After a World Health Organization (WHO) report on the possible origins of the COVID-19 pandemic was released on Tuesday (March 30), critics are now arguing that the inquiry raises more questions than it answers.
The report, drafted by a 34-member team of Chinese scientists and international experts who led a mission to Wuhan, China, examines a series of four possible scenarios on how the pandemic may have started.

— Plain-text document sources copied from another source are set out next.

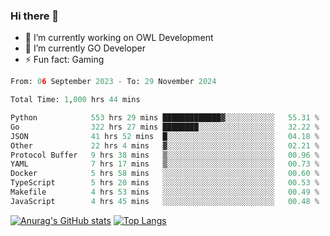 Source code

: ### Hi there 👋 

- 🔭 I’m currently working on OWL Development
- 🌱 I’m currently GO Developer
-  ⚡ Fun fact: Gaming
  
  <!--
- 👯 I’m looking to collaborate on ...
- 🤔 I’m looking for help with ...
- 💬 Ask me about ...
- 📫 How to reach me: ...
- 😄 Pronouns: ...
-->

<!--START_SECTION:waka-->

```python
From: 06 September 2023 - To: 29 November 2024

Total Time: 1,000 hrs 44 mins

Python            553 hrs 29 mins █████████████▓░░░░░░░░░░░   55.31 %
Go                322 hrs 27 mins ████████░░░░░░░░░░░░░░░░░   32.22 %
JSON              41 hrs 52 mins  █░░░░░░░░░░░░░░░░░░░░░░░░   04.18 %
Other             22 hrs 4 mins   ▓░░░░░░░░░░░░░░░░░░░░░░░░   02.21 %
Protocol Buffer   9 hrs 38 mins   ▒░░░░░░░░░░░░░░░░░░░░░░░░   00.96 %
YAML              7 hrs 17 mins   ▒░░░░░░░░░░░░░░░░░░░░░░░░   00.73 %
Docker            5 hrs 58 mins   ░░░░░░░░░░░░░░░░░░░░░░░░░   00.60 %
TypeScript        5 hrs 20 mins   ░░░░░░░░░░░░░░░░░░░░░░░░░   00.53 %
Makefile          4 hrs 53 mins   ░░░░░░░░░░░░░░░░░░░░░░░░░   00.49 %
JavaScript        4 hrs 45 mins   ░░░░░░░░░░░░░░░░░░░░░░░░░   00.48 %
```

<!--END_SECTION:waka-->

[![Anurag's GitHub stats](https://github-readme-stats.vercel.app/api?username=aebalz&show_icons=true&theme=codeSTACKr)](https://github.com/anuraghazra/github-readme-stats)
[![Top Langs](https://github-readme-stats.vercel.app/api/top-langs/?username=aebalz&layout=compact&card_width=350&theme=codeSTACKr)](https://github.com/anuraghazra/github-readme-stats)
<!-- [![Readme Card](https://github-readme-stats.vercel.app/api/pin/?username=aebalz&repo=go-gin-gone&show_owner=true)](https://github.com/anuraghazra/github-readme-stats)-->
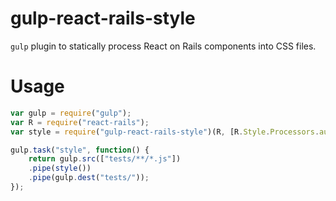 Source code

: gulp-react-rails-style
======================

`gulp` plugin to statically process React on Rails components into CSS files.

Usage
=====

```js
var gulp = require("gulp");
var R = require("react-rails");
var style = require("gulp-react-rails-style")(R, [R.Style.Processors.autoprefixer, R.Style.Processors.min]);

gulp.task("style", function() {
    return gulp.src(["tests/**/*.js"])
    .pipe(style())
    .pipe(gulp.dest("tests/"));
});
```

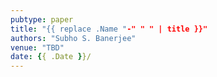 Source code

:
 ```yaml
---
pubtype: paper
title: "{{ replace .Name "-" " " | title }}"
authors: "Subho S. Banerjee"
venue: "TBD"
date: {{ .Date }}/
---
```

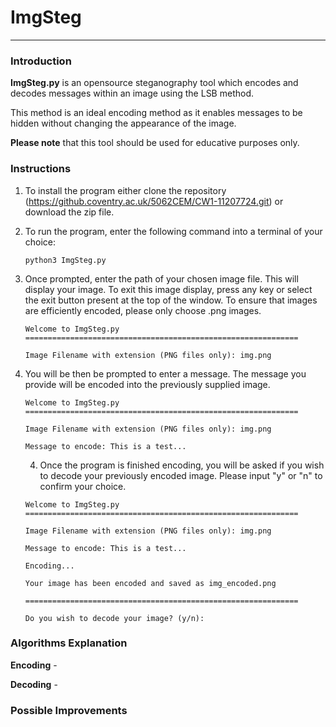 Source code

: # ImgSteg

---
### **Introduction**

**ImgSteg.py** is an opensource steganography tool which encodes and decodes messages within an image using the LSB method. 

This method is an ideal encoding method as it enables messages to be hidden without changing the appearance of the image. 

**Please note**  that this tool should be used for educative purposes only.

### Instructions


1. To install the program either clone the repository (https://github.coventry.ac.uk/5062CEM/CW1-11207724.git) or download the zip file. 


2. To run the program, enter the following command into a terminal of your choice:

   ```Shell
   python3 ImgSteg.py
   ```

3. Once prompted, enter the path of your chosen image file. This will display your image. To exit this image display, press any key or select the exit button present at the top of the window. To ensure that images are efficiently encoded, please only choose .png images.

   ```
   Welcome to ImgSteg.py
   =============================================================
   
   Image Filename with extension (PNG files only): img.png
   ```


3. You will be then be prompted to enter a message. The message you provide will be encoded into the previously supplied image.

   ```
   Welcome to ImgSteg.py
   =============================================================
   
   Image Filename with extension (PNG files only): img.png
   
   Message to encode: This is a test...
   ```
   
   4. Once the program is finished encoding, you will be asked if you wish to decode your previously encoded image. Please input "y" or "n" to confirm your choice.
   
   ```
   Welcome to ImgSteg.py
   =============================================================
   
   Image Filename with extension (PNG files only): img.png
   
   Message to encode: This is a test...
   
   Encoding...
   
   Your image has been encoded and saved as img_encoded.png
   
   =============================================================
   
   Do you wish to decode your image? (y/n):
   
   ```



### Algorithms Explanation

**Encoding** - 

**Decoding** - 


### Possible Improvements






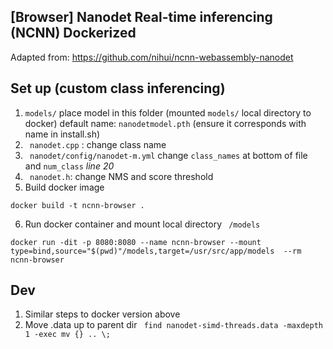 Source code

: ##  [Browser] Nanodet Real-time inferencing (NCNN) Dockerized

Adapted from: https://github.com/nihui/ncnn-webassembly-nanodet


## Set up (custom class inferencing)

1. ```models/``` place model in this folder (mounted ```models/``` local directory to docker) default name: ```nanodetmodel.pth``` (ensure it corresponds with name in install.sh)
2. ``` nanodet.cpp``` : change class name
3. ``` nanodet/config/nanodet-m.yml``` change ```class_names``` at bottom of file and ```num_class``` *line 20*
4. ``` nanodet.h```: change NMS and score threshold
5. Build docker image
```
docker build -t ncnn-browser .
```
6. Run docker container and mount local directory ``` /models```
```
docker run -dit -p 8080:8080 --name ncnn-browser --mount type=bind,source="$(pwd)"/models,target=/usr/src/app/models  --rm ncnn-browser
```

## Dev

1. Similar steps to docker version above
2. Move .data up to parent dir ``` find nanodet-simd-threads.data -maxdepth 1 -exec mv {} .. \;```


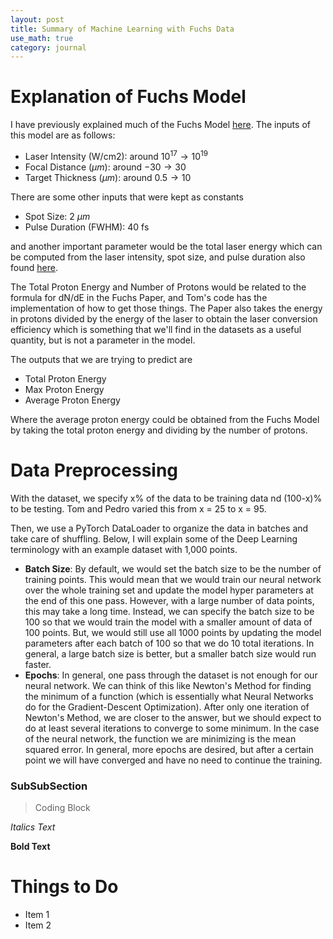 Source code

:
 ```yaml
---
layout: post
title: Summary of Machine Learning with Fuchs Data
use_math: true
category: journal
---
```



# Explanation of Fuchs Model

I have previously explained much of the Fuchs Model [here](https://ronak-n-desai.github.io/osunotebook/22sum5/). The inputs of this model are as follows: 

- Laser Intensity (W/cm2): around $10^{17} \rightarrow 10^{19}$
- Focal Distance ($\mu m$): around $-30 \rightarrow 30$
- Target Thickness ($\mu m$): around $0.5 \rightarrow 10$

There are some other inputs that were kept as constants

- Spot Size: 2 $\mu m$
- Pulse Duration (FWHM): 40 fs

and another important parameter would be the total laser energy which can be computed from the laser intensity, spot size, and pulse duration also found [here](https://ronak-n-desai.github.io/osunotebook/22sum5/). 

The Total Proton Energy and Number of Protons would be related to the formula for dN/dE in the Fuchs Paper, and Tom's code has the implementation of how to get those things. The Paper also takes the energy in protons divided by the energy of the laser to obtain the laser conversion efficiency which is something that we'll find in the datasets as a useful quantity, but is not a parameter in the model. 

The outputs that we are trying to predict are 

- Total Proton Energy
- Max Proton Energy
- Average Proton Energy 

Where the average proton energy could be obtained from the Fuchs Model by taking the total proton energy and dividing by the number of protons. 

# Data Preprocessing

With the dataset, we specify x% of the data to be training data nd (100-x)% to be testing. Tom and Pedro varied this from x = 25 to x = 95.

Then, we use a PyTorch DataLoader to organize the data in batches and take care of shuffling. Below, I will explain some of the Deep Learning terminology with an example dataset with 1,000 points. 

- **Batch Size**: By default, we would set the batch size to be the number of training points. This would mean that we would train our neural network over the whole training set and update the model hyper parameters at the end of this one pass. However, with a large number of data points, this may take a long time. Instead, we can specify the batch size to be 100 so that we would train the model with a smaller amount of data of 100 points. But, we would still use all 1000 points by updating the model parameters after each batch of 100 so that we do 10 total iterations. In general, a large batch size is better, but a smaller batch size would run faster.
- **Epochs**: In general, one pass through the dataset is not enough for our neural network. We can think of this like Newton's Method for finding the minimum of a function (which is essentially what Neural Networks do for the Gradient-Descent Optimization). After only one iteration of Newton's Method, we are closer to the answer, but we should expect to do at least several iterations to converge to some minimum. In the case of the neural network, the function we are minimizing is the mean squared error. In general, more epochs are desired, but after a certain point we will have converged and have no need to continue the training.




### SubSubSection 

> Coding Block

*Italics Text* 

**Bold Text**

# Things to Do
- Item 1
- Item 2
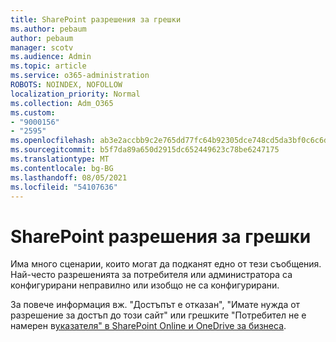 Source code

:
 ```yaml
---
title: SharePoint разрешения за грешки
ms.author: pebaum
author: pebaum
manager: scotv
ms.audience: Admin
ms.topic: article
ms.service: o365-administration
ROBOTS: NOINDEX, NOFOLLOW
localization_priority: Normal
ms.collection: Adm_O365
ms.custom:
- "9000156"
- "2595"
ms.openlocfilehash: ab3e2accbb9c2e765dd77fc64b92305dce748cd5da3bf0c6c6dd8414737c709f
ms.sourcegitcommit: b5f7da89a650d2915dc652449623c78be6247175
ms.translationtype: MT
ms.contentlocale: bg-BG
ms.lasthandoff: 08/05/2021
ms.locfileid: "54107636"
---
```

# <a name="sharepoint-permissions-errors"></a>SharePoint разрешения за грешки

Има много сценарии, които могат да подканят едно от тези съобщения. Най-често разрешенията за потребителя или администратора са конфигурирани неправилно или изобщо не са конфигурирани. 

За повече информация вж. "Достъпът е отказан", "Имате нужда от разрешение за достъп до този сайт" или грешките "Потребител не е намерен в[указателя" в SharePoint Online и OneDrive за бизнеса](https://docs.microsoft.com/sharepoint/support/administration/access-denied-or-need-permission-error-sharepoint-online-or-onedrive-for-business).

The first is a scenario where the virus spread via an intermediate animal host, possibly a wild animal captured and then raised on a farm. That intermediate host may have been infected with the virus by a bat and then transmitted it to a human. According to the report, this scenario is “very likely”, but it did not identify what animal that could have been.
The report also identified direct transmission from an animal known to carry the coronavirus, such as a bat or a pangolin as another likely scenario.
While two other less likely scenarios were that the virus was introduced through cold food products or through a laboratory incident. The latter of which was considered to be “an extremely unlikely pathway”.
Despite this, WHO Director General Dr Tedros Adhanom Ghebreyesus says, “All hypotheses are on the table and warrant complete and further studies from what I have seen so far”.
“I do not believe that this assessment was extensive enough. (Therefore) further data and studies will be needed to reach more robust conclusions.”
Dr. Tedros Adhanom Ghebreyesus, WHO Director General
He furthered: “I do not believe that this assessment was extensive enough. (Therefore) further data and studies will be needed to reach more robust conclusions.
“We have not yet found the source of the virus, and we must continue to follow the science and leave no stone unturned as we do.”